+++ INFORMATION SUPPLIED +++

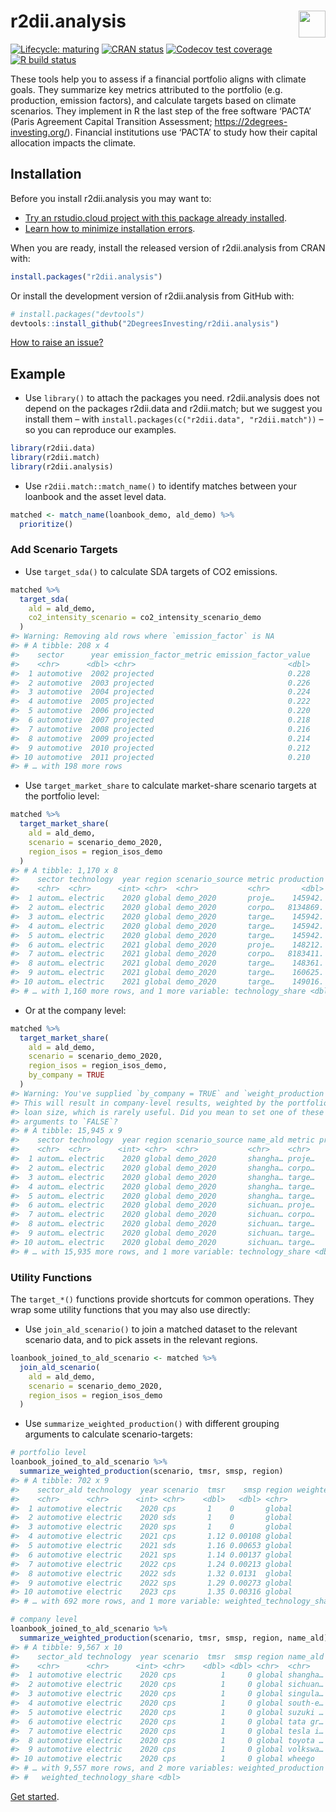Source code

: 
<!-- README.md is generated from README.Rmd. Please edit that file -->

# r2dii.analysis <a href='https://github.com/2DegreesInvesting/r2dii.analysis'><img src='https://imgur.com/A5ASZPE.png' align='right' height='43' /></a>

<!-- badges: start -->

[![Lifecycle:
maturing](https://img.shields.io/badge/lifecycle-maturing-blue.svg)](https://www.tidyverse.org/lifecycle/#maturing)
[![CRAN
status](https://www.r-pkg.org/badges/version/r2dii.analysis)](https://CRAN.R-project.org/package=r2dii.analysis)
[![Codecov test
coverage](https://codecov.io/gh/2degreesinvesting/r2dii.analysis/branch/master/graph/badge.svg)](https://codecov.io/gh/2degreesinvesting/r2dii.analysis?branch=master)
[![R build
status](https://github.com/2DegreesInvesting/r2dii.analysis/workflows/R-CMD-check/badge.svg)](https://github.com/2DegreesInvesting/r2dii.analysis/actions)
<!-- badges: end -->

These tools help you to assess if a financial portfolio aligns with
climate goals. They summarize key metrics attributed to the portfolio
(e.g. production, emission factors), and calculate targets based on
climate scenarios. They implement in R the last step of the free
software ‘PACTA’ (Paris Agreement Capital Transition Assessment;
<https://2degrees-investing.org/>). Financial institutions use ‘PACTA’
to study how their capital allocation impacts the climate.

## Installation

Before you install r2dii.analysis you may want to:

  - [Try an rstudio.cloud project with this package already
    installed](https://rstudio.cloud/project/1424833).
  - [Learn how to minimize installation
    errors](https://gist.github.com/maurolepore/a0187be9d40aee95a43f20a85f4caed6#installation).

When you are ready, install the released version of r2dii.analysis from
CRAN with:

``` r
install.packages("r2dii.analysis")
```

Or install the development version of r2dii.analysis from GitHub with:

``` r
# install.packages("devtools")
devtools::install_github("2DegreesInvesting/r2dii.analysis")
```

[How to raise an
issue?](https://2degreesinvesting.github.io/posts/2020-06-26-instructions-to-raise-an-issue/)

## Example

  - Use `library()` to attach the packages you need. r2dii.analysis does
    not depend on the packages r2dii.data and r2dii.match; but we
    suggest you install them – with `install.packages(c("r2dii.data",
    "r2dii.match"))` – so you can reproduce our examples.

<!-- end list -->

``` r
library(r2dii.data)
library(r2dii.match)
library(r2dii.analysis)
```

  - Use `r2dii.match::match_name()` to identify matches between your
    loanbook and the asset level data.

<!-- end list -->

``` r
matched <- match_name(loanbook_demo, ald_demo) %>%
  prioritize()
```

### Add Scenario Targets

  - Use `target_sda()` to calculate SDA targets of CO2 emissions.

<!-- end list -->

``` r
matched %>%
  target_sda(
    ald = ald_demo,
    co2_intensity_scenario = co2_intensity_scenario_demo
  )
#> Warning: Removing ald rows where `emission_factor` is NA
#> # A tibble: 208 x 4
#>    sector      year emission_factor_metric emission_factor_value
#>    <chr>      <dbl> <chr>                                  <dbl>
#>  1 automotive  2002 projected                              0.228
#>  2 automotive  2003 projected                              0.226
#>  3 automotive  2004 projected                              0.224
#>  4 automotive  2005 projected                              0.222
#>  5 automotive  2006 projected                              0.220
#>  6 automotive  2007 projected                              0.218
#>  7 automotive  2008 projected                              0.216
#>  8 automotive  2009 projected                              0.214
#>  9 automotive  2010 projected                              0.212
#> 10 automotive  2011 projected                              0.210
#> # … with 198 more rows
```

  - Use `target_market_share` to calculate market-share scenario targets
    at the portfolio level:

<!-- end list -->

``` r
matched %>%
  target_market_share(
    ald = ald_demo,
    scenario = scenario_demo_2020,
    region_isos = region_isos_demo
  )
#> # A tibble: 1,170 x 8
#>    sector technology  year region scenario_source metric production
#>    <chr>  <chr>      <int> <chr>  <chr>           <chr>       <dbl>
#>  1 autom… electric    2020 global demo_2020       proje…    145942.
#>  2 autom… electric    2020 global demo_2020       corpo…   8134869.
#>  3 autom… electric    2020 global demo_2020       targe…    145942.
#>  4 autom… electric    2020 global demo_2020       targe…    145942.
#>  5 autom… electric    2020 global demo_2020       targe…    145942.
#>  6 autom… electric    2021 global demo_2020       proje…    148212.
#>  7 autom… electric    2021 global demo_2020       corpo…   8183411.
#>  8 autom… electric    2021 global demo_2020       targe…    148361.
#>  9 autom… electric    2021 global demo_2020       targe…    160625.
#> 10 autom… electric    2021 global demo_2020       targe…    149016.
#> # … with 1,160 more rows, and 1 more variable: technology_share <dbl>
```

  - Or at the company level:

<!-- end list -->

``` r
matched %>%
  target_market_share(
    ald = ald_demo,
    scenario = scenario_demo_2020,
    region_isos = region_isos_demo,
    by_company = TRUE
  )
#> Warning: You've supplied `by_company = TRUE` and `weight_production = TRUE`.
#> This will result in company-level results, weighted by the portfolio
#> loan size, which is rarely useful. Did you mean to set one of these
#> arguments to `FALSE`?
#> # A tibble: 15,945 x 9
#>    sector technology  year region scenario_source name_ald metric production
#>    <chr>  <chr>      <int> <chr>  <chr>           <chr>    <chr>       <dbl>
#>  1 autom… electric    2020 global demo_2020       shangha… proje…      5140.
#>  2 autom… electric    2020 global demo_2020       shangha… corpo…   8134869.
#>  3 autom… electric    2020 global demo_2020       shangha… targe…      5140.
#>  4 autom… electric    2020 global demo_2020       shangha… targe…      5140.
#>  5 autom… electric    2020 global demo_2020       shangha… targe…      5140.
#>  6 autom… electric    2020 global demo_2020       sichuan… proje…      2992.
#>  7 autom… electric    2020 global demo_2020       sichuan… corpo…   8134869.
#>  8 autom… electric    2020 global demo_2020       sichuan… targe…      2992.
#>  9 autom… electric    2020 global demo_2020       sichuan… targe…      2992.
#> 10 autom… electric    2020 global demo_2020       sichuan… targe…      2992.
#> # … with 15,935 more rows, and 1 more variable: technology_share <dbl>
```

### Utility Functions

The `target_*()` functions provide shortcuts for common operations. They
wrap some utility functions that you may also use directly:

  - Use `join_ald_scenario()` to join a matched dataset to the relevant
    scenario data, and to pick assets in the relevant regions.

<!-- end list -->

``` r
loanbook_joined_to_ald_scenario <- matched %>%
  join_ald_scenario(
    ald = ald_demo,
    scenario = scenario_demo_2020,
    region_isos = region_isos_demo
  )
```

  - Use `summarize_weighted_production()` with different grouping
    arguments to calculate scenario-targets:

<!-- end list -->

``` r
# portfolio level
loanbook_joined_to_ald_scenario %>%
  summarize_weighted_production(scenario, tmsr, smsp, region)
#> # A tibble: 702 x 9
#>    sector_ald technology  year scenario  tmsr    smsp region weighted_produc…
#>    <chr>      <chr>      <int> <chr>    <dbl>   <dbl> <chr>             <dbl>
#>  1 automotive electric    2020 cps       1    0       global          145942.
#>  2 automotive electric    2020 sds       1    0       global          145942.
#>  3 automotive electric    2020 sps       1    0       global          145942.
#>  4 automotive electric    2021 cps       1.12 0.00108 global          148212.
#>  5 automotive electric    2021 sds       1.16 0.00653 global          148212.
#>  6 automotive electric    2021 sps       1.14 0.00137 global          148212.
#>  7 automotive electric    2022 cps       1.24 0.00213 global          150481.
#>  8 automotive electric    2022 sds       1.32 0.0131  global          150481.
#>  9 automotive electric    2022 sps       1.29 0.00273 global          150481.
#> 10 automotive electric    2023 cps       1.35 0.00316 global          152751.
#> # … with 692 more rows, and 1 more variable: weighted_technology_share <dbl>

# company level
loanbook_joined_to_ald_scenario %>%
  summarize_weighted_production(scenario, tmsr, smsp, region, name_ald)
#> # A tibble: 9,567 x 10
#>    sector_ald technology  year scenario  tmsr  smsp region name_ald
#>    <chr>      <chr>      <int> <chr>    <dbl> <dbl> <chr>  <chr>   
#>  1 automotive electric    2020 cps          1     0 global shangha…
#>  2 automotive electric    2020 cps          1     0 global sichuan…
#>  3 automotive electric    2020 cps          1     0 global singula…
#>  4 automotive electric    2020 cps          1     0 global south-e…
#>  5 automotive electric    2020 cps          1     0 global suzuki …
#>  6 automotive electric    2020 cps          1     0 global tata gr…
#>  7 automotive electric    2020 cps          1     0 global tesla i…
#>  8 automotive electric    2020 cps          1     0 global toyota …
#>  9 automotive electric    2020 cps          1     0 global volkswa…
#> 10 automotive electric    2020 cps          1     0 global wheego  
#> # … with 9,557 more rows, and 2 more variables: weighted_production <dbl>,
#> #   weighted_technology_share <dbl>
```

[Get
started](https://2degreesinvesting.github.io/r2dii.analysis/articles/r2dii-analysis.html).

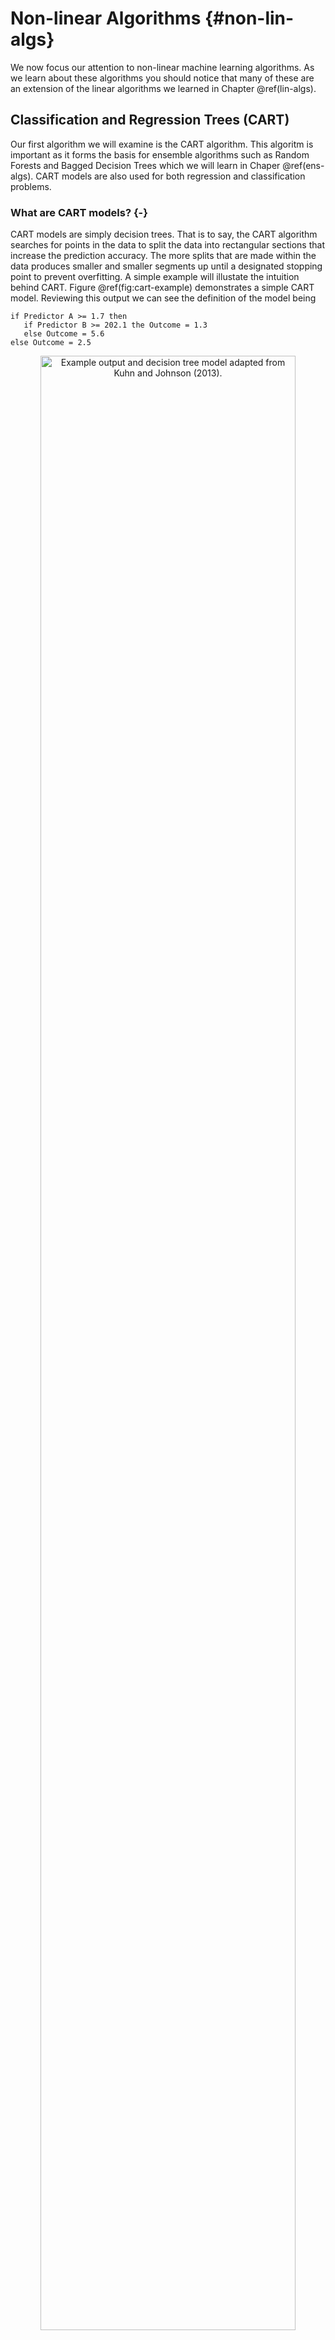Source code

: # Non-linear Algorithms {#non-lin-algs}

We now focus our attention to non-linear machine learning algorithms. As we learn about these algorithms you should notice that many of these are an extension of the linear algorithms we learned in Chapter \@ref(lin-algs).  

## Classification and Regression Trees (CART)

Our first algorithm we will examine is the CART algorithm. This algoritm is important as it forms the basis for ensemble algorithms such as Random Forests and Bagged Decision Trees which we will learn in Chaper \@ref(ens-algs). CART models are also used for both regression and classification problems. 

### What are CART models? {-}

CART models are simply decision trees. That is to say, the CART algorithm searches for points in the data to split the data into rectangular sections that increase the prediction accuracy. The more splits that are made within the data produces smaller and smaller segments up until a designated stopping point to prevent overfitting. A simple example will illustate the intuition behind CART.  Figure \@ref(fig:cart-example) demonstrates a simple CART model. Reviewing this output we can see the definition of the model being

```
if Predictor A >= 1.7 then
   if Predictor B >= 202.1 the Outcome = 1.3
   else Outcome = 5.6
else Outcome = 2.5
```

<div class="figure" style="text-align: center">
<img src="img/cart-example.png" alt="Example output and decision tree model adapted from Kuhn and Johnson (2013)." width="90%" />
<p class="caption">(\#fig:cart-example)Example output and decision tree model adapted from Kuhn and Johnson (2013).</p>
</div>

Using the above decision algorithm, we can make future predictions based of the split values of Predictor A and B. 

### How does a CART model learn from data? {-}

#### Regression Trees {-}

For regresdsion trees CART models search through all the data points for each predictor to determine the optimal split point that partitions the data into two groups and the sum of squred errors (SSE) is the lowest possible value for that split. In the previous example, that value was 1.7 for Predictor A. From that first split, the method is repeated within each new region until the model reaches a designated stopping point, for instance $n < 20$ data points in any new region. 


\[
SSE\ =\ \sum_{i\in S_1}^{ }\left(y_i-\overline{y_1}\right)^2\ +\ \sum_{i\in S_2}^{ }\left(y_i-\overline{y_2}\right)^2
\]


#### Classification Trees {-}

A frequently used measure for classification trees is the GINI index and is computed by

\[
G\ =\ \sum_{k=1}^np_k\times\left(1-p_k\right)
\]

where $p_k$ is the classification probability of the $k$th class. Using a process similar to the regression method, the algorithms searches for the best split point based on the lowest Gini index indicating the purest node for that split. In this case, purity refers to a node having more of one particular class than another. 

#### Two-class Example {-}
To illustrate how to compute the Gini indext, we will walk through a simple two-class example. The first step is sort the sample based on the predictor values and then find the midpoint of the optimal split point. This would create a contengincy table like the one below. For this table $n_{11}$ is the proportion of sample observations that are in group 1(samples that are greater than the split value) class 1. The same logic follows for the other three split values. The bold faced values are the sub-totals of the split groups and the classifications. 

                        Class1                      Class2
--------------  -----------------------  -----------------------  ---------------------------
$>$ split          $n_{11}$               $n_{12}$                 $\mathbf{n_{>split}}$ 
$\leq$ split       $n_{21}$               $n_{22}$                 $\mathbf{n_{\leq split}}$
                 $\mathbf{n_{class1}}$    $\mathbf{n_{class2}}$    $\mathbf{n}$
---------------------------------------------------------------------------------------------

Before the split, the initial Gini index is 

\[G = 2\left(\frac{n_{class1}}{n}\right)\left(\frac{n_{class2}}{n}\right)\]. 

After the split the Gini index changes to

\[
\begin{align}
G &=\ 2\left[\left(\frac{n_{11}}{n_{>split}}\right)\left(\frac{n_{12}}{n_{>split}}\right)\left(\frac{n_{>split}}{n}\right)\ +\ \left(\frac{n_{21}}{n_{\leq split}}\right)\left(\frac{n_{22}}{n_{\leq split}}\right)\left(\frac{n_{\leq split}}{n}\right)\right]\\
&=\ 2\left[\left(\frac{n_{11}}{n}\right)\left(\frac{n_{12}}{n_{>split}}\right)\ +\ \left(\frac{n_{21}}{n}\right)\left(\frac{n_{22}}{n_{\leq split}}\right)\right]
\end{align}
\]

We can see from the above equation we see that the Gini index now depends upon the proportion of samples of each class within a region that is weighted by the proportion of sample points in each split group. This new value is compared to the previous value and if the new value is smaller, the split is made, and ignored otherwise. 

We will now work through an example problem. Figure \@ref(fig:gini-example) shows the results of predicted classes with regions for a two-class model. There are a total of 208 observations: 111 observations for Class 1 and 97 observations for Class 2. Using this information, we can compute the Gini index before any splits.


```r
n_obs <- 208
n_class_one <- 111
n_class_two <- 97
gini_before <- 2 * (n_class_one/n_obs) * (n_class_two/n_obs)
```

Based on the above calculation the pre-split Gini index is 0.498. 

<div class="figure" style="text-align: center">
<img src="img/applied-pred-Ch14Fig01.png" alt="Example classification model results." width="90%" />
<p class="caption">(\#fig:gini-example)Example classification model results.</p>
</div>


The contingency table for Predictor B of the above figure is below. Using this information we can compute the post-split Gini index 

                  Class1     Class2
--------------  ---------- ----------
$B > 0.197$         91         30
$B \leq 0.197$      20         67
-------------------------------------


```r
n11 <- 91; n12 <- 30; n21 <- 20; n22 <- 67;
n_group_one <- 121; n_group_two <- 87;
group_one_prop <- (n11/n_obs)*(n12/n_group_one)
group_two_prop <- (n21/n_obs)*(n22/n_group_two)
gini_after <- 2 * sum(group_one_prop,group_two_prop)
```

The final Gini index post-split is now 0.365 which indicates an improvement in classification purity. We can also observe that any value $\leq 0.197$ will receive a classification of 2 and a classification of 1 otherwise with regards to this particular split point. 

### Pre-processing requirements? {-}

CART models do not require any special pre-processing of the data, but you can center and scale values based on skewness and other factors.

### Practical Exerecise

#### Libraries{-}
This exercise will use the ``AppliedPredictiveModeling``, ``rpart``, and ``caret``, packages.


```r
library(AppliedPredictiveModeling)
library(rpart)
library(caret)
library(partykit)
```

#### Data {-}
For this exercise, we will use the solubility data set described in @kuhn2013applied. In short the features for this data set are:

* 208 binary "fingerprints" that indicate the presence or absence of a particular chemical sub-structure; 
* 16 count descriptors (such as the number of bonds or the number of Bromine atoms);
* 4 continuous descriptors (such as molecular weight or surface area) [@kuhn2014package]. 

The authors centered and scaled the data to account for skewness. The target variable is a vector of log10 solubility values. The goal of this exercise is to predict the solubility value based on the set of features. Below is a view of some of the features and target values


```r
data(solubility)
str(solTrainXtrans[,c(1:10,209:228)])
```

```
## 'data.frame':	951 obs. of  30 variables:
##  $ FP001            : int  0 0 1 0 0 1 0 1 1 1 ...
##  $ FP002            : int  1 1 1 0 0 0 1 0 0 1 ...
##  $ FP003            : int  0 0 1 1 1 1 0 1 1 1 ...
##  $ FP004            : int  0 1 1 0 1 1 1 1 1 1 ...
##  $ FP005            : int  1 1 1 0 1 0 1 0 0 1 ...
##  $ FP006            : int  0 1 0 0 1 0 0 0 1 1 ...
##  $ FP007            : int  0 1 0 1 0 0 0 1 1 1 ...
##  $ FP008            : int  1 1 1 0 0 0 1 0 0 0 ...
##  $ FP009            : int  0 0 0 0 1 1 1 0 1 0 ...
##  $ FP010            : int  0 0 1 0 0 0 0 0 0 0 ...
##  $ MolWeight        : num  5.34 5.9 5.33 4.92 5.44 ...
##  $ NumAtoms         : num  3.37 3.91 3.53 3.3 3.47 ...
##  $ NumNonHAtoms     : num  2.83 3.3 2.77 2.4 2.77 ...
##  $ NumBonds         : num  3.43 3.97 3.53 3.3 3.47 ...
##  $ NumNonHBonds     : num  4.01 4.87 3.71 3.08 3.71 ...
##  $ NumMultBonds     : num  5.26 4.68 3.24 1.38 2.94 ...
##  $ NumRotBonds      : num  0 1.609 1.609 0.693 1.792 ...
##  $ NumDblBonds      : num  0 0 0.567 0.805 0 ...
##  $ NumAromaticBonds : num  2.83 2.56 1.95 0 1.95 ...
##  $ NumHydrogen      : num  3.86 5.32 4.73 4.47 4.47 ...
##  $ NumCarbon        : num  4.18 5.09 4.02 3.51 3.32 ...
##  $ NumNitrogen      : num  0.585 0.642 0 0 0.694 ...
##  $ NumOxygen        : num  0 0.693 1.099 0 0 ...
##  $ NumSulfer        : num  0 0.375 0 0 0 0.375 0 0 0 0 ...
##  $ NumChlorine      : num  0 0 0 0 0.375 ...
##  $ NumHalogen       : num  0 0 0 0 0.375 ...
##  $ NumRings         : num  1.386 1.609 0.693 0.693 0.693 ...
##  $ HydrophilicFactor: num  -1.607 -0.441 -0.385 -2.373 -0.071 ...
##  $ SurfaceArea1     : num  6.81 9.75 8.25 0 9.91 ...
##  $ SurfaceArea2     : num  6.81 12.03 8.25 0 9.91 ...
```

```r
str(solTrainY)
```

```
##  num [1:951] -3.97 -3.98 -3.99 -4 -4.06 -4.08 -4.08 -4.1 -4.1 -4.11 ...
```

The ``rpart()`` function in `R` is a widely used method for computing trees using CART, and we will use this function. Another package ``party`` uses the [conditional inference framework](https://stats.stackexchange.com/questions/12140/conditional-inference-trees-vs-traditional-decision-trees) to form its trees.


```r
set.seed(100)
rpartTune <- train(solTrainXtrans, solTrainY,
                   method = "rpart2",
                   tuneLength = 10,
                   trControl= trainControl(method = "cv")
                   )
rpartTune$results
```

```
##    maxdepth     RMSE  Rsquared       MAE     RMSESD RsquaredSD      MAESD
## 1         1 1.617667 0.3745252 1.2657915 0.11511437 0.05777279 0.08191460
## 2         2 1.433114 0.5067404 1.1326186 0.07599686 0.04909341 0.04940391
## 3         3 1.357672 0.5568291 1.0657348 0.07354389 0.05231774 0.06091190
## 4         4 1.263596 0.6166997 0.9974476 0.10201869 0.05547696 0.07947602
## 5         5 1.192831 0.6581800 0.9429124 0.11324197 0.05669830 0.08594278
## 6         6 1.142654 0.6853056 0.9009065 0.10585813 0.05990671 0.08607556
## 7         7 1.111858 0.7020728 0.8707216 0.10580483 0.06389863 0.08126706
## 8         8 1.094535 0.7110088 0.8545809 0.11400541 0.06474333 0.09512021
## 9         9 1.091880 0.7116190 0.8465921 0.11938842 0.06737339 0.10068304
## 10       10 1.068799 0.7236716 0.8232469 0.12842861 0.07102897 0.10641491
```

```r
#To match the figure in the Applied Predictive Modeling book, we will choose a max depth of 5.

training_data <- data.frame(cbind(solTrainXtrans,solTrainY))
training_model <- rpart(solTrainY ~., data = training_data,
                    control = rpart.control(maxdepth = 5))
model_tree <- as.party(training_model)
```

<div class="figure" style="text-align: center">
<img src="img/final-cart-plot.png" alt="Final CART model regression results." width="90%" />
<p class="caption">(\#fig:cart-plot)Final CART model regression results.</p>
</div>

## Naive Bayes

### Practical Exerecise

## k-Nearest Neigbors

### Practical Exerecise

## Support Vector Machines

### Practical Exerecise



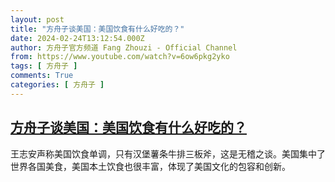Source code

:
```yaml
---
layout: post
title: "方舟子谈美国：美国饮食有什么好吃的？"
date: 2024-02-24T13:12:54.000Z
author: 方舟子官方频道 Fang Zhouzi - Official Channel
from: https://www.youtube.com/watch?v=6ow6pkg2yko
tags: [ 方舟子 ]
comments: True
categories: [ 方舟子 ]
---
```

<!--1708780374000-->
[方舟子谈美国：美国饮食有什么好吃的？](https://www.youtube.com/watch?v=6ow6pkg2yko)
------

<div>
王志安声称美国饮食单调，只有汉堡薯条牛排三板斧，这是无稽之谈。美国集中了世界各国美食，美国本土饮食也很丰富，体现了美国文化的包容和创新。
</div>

+++

Among the entries above, which lines include "Warning"? List them all.

# SOLUTION TO THE EXERCISE:
#> Warning: Removing ald rows where `emission_factor` is NA
#> Warning: You've supplied `by_company = TRUE` and `weight_production = TRUE`.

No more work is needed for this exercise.